What lines in the following entries hold the word "mers"? Copy each one.

(Saved entries)
○ ○ ○ ○ ○

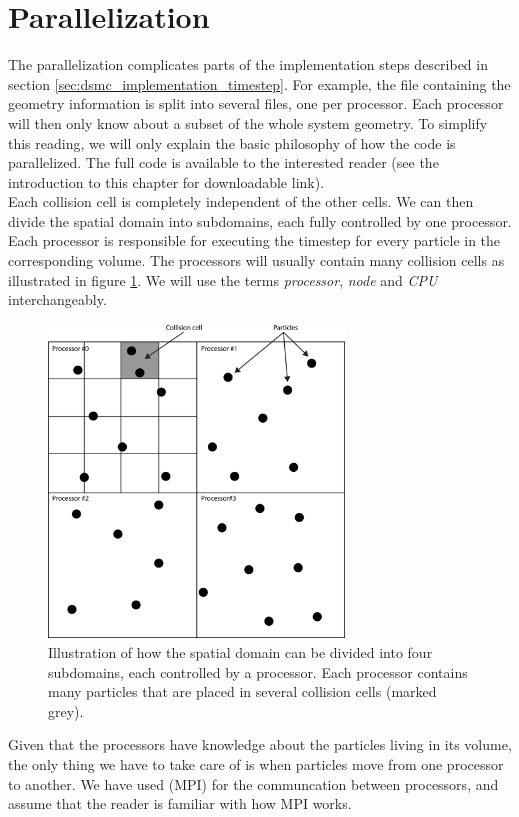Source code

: \section{Parallelization}
\label{sec:dmsc_parallelization}
The parallelization complicates parts of the implementation steps described in section \ref{sec:dsmc_implementation_timestep}. For example, the file containing the geometry information is split into several files, one per processor. Each processor will then only know about a subset of the whole system geometry. To simplify this reading, we will only explain the basic philosophy of how the code is parallelized. The full code is available to the interested reader (see the introduction to this chapter for downloadable link).\\
Each collision cell is completely independent of the other cells. We can then divide the spatial domain into subdomains, each fully controlled by one processor. Each processor is responsible for executing the timestep for every particle in the corresponding volume. The processors will usually contain many collision cells as illustrated in figure \ref{fig:dsmc_parallelization_1}. We will use the terms \textit{processor}, \textit{node} and \textit{CPU} interchangeably.
\begin{figure}[htpb]
\begin{center}
\includegraphics[width=0.7\textwidth, trim=0cm 0cm 0cm 0cm, clip]{DSMC/figures/parallelization.eps}
\end{center}
\caption{Illustration of how the spatial domain can be divided into four subdomains, each controlled by a processor. Each processor contains many particles that are placed in several collision cells (marked grey).}
\label{fig:dsmc_parallelization_1}
\end{figure}
Given that the processors have knowledge about the particles living in its volume, the only thing we have to take care of is when particles move from one processor to another. We have used (MPI) for the communcation between processors, and assume that the reader is familiar with how MPI works. 
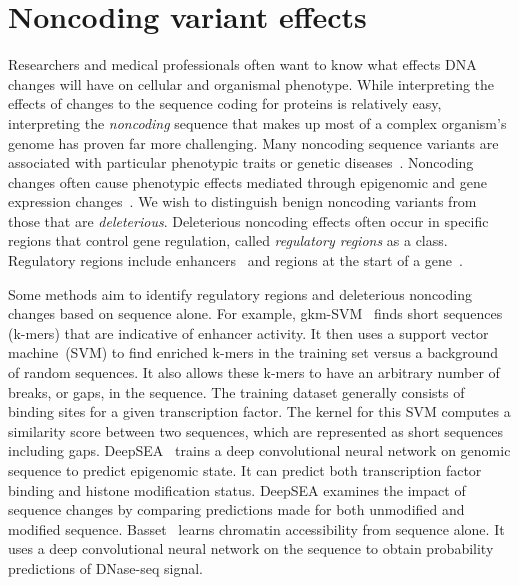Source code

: \documentclass[5p]{elsarticle}
\newcommand{\rev}[1]{{\color{black}#1}}
\begin{document}
\section{Noncoding variant effects}\label{sec:noncoding}

Researchers and medical professionals often want to know what effects DNA changes will have on cellular and organismal phenotype.
While interpreting the effects of changes to the sequence coding for proteins is relatively easy, interpreting the \emph{noncoding} sequence that makes up most of a complex organism's genome has proven far more challenging.
Many noncoding sequence variants are associated with particular phenotypic traits or genetic diseases~\cite{Hindorff2009PotentialTraits}.
Noncoding changes often cause phenotypic effects mediated through epigenomic and gene expression changes~\cite{Prensner2011TheBiology}.
We wish to distinguish benign noncoding variants from those that are \emph{deleterious}.
Deleterious noncoding effects often occur in specific regions that control gene regulation, called \emph{regulatory regions} as a class.
Regulatory regions include enhancers~\cite{Shlyueva2014TranscriptionalPredictions} and regions at the start of a gene~\cite{Riethoven2010RegulatoryInsulators}.

Some methods aim to identify regulatory regions and deleterious noncoding changes based on sequence alone.
For example, gkm-SVM~\cite{Ghandi2016GkmSVM:SVM,Ghandi2014EnhancedFeatures} \rev{finds} short sequences (k-mers) that are indicative of enhancer activity.
It then uses a support vector machine~(SVM) to find enriched k-mers in the training set versus a background of random sequences.
It also allows these k-mers to have an arbitrary number of breaks, or gaps, in the sequence.
The training dataset generally consists of binding sites for a given transcription factor.
The kernel for this SVM computes a similarity score between two sequences, which are represented as short sequences including gaps.
DeepSEA~\cite{Zhou2015PredictingModel} trains a deep convolutional neural network on genomic sequence to predict epigenomic state.
It can predict both transcription factor binding and histone modification status.
DeepSEA examines the impact of sequence changes by comparing predictions made for both unmodified and modified sequence.
Basset~\cite{Kelley2016Basset:Networks} learns chromatin accessibility from sequence alone.
It uses a deep convolutional neural network on the sequence to obtain probability predictions of DNase-seq signal.
\end{document}
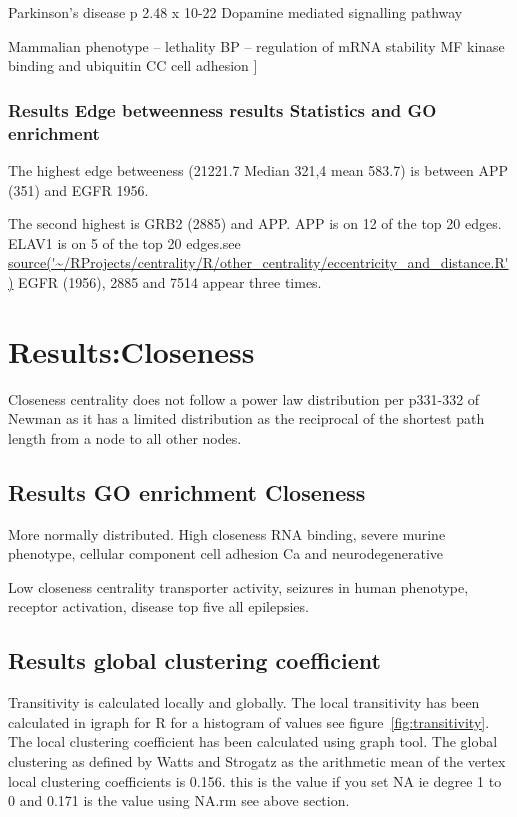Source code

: Parkinson’s disease p 2.48 x 10-22
Dopamine mediated signalling pathway

Mammalian phenotype – lethality
BP – regulation of mRNA stability 
MF kinase binding and ubiquitin
CC cell adhesion
	]
\subsubsection{Results Edge betweenness results Statistics and GO enrichment}
The highest edge betweeness (21221.7 Median 321,4 mean 583.7) is between APP (351) and EGFR 1956.

The second highest is GRB2 (2885) and APP.
APP is on 12 of the top 20 edges. 
ELAV1 is on 5 of the top 20 edges.see \url{source('~/RProjects/centrality/R/other_centrality/eccentricity_and_distance.R')} EGFR (1956), 2885 and 7514 appear three times.

\section{Results:Closeness}
Closeness centrality  does not follow a power law distribution per p331-332 of Newman as it has a limited distribution as the reciprocal of the shortest path length from a node to all other nodes. 
\subsection{Results GO enrichment Closeness}
More normally distributed.
High closeness RNA binding, severe murine phenotype, cellular component cell adhesion
Ca and neurodegenerative

Low closeness centrality transporter activity, seizures in human phenotype, receptor activation, disease top five all epilepsies. 

\subsection{Results global clustering coefficient}
Transitivity is calculated locally and globally. The local transitivity has been calculated in igraph for R for a histogram of values see figure~\ref{fig:transitivity}. The local clustering coefficient has been calculated using graph tool. 
The global clustering as defined by Watts and Strogatz as the arithmetic mean of the vertex local clustering coefficients is 0.156.\cite{watts1998collective} this is the value if you set NA ie degree 1 to 0 and 0.171 is the value using NA.rm see above section. 

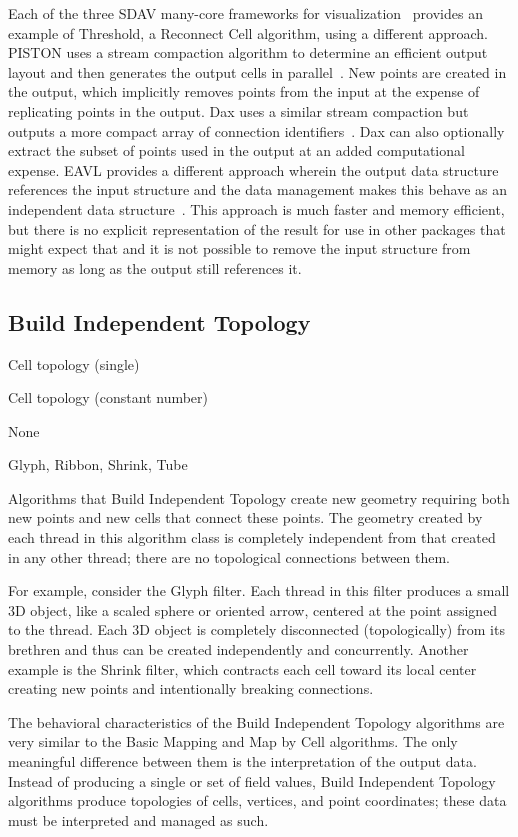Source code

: \documentclass{sig-alternate}
\newcommand*{\lcite}[1]{~\cite{#1}}
\newcommand{\algclass}[1]{\textsf{#1}}
\newcommand{\alg}[1]{#1}
\newcommand{\algorithmclasssection}[1]{\subsection*{#1}}
\newcommand{\algorithmclass}[5]{
  \algorithmclasssection{#1} %
  \begin{description}[leftmargin=9em,style=nextline,noitemsep]
    \raggedright
  \item[Input] #2
  \item[Output] #3
  \item[Interdependence] #4
  \item[Algorithms] #5
  \end{description}
}
\begin{document}
Each of the three SDAV many-core frameworks for
visualization\lcite{Sewell2012} provides an example of \alg{Threshold}, a
\algclass{Reconnect Cell} algorithm, using a different approach. PISTON
uses a stream compaction algorithm to determine an efficient output layout
and then generates the output cells in parallel\lcite{PISTON}. New points
are created in the output, which implicitly removes points from the input
at the expense of replicating points in the output. Dax uses a similar
stream compaction but outputs a more compact array of connection
identifiers\lcite{Maynard2013}. Dax can also optionally extract the subset
of points used in the output at an added computational expense. EAVL
provides a different approach wherein the output data structure references
the input structure and the data management makes this behave as an
independent data structure\lcite{Meredith2012}. This approach is much
faster and memory efficient, but there is no explicit representation of the
result for use in other packages that might expect that and it is not
possible to remove the input structure from memory as long as the output
still references it.


\algorithmclass{Build Independent Topology}
               {Cell topology (single)} %
               {Cell topology (constant number)} %
               {None} %
               {
                 Glyph,
                 Ribbon,
                 Shrink,
                 Tube
               }

\noindent
Algorithms that \algclass{Build Independent Topology} create new geometry
requiring both new points and new cells that connect these points. The
geometry created by each thread in this algorithm class is completely
independent from that created in any other thread; there are no topological
connections between them.

For example, consider the \alg{Glyph} filter. Each thread in this filter
produces a small 3D object, like a scaled sphere or oriented arrow,
centered at the point assigned to the thread. Each 3D object is completely
disconnected (topologically) from its brethren and thus can be created
independently and concurrently. Another example is the \alg{Shrink} filter,
which contracts each cell toward its local center creating new points and
intentionally breaking connections.

The behavioral characteristics of the \algclass{Build Independent Topology}
algorithms are very similar to the \algclass{Basic Mapping} and
\algclass{Map by Cell} algorithms. The only meaningful difference between
them is the interpretation of the output data. Instead of producing a
single or set of field values, \algclass{Build Independent Topology}
algorithms produce topologies of cells, vertices, and point coordinates;
these data must be interpreted and managed as such.
\end{document}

○ ○ ○ ○ ○

◆ **Finished exercise**
For example, gkm-SVM~\cite{Ghandi2016GkmSVM:SVM,Ghandi2014EnhancedFeatures} \rev{finds} short sequences (k-mers) that are indicative of enhancer activity.
It then uses a support vector machine~(SVM) to find enriched k-mers in the training set versus a background of random sequences.
It also allows these k-mers to have an arbitrary number of breaks, or gaps, in the sequence.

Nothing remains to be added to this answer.